Secretary-General Ban Ki-moon today welcomed over $200 million pledged to help the emergent Government in Somalia gain a security foothold in the faction-torn country by funding its nascent security forces and the peacekeeping efforts of the African Union (AU).
“We have a unique opportunity to support leaders who have shown a commitment to building peace and rebuilding the Somali state,” Mr. Ban said as he opened the donors’ conference in Brussels under the joint auspices of the UN, the AU, European Union (EU) and the League of Arab States.
“By opening the space for security, we open the door to a better life for Somalia’s people,” he added, warning that “the risks of not supporting the new government are too high and the costs of failure too enormous.”
In total, pledges of $213 million were received by the days’ end, surpassing the $166 million requested by the AU, of which $135 million was targeted to the AU Assistance Mission in Somalia (AMISOM) and $31 million for Somali security forces.
In January, the Security Council called on the Secretary-General to establish a Trust Fund to support AMISOM and to assist in the re-establishment, training and retention of military and police forces in the country, which has not had a functioning government since 1991.
In the same resolution, it asked Mr. Ban to draw up plans for a UN peacekeeping force to take over from AMISOM when conditions are ripe. In the resulting report, released yesterday, the Secretary-General recommended a phased approach that first relies on strengthening the AU force.
In his plea to donors today, Mr. Ban recognized that in the eyes of many in the international community, Somalia had become synonymous with “hopelessness and lawlessness.”
But the same could have been said not long ago about Sierra Leone or Liberia, he countered, maintaining that “change can happen – but not on its own,” requiring determined leadership and international partnership.
He said that despite the obstacles, the UN-supported Djibouti peace process had produced a broad-based Government which is reaching out to forge national reconciliation and making necessary concessions to broaden its base of support further.

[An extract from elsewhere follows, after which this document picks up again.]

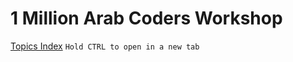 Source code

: # 1 Million Arab Coders Workshop
[Topics Index](https://macdiscussions.udacity.com/t/topic/86623) `Hold CTRL to open in a new tab`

“We should give strong credit to the progress the new Government has made in two short months,” he said. “We should push open this window of opportunity.”
Security support would help the Government establish its authority throughout the country and give it the space to rebuild state institutions, Mr. Ban said, adding that it would also help it to address the humanitarian emergency and to facilitate economic recovery.
In addition, he said, by helping the Government extend its authority, progress could be made against global challenges that emanate from lawless areas, such as piracy.
“The equation is clear: more security on the ground will mean less piracy on the seas,” he said.
The conference was attended by representatives of more than 60 countries and regional organizations including Somalia’s president, Sheikh Sharif Sheikh Ahmed, along with Javier Solana, EU High Representative; Amr Moussa, Secretary-General of the League of Arab States; and Ahmedou Ould-Abdallah, UN Special Representative for Somalia.
This evening, following the meeting, Mr. Ban thanked donors for what he called their generous contributions, and said that he is both hopeful and realistic about Somalia’s prospects: hopeful at the strong support and political will that has been shown, and realistic about the need for patience and constant commitment.
During the day today, Mr. Ban also met with AU Chairperson Jean Ping and Kenya’s Foreign Minister Moses Wetangula, among others.
After a breakfast with members of the European Commission, led by its President José Manuel Barroso, Mr. Ban told the press that the group agreed that restoring security and stability to Somalia is vital to the success reconciliation efforts, to the fight against piracy and for the survival of the unity Government.
“I stressed that despite the European Union’s support, much remains to be done,” he said.
The Secretary-General’s week-long travel, which started in Trinidad and Tobago and continued through Switzerland, Malta and Belgium, ended this evening. He will be back at UN Headquarters tomorrow.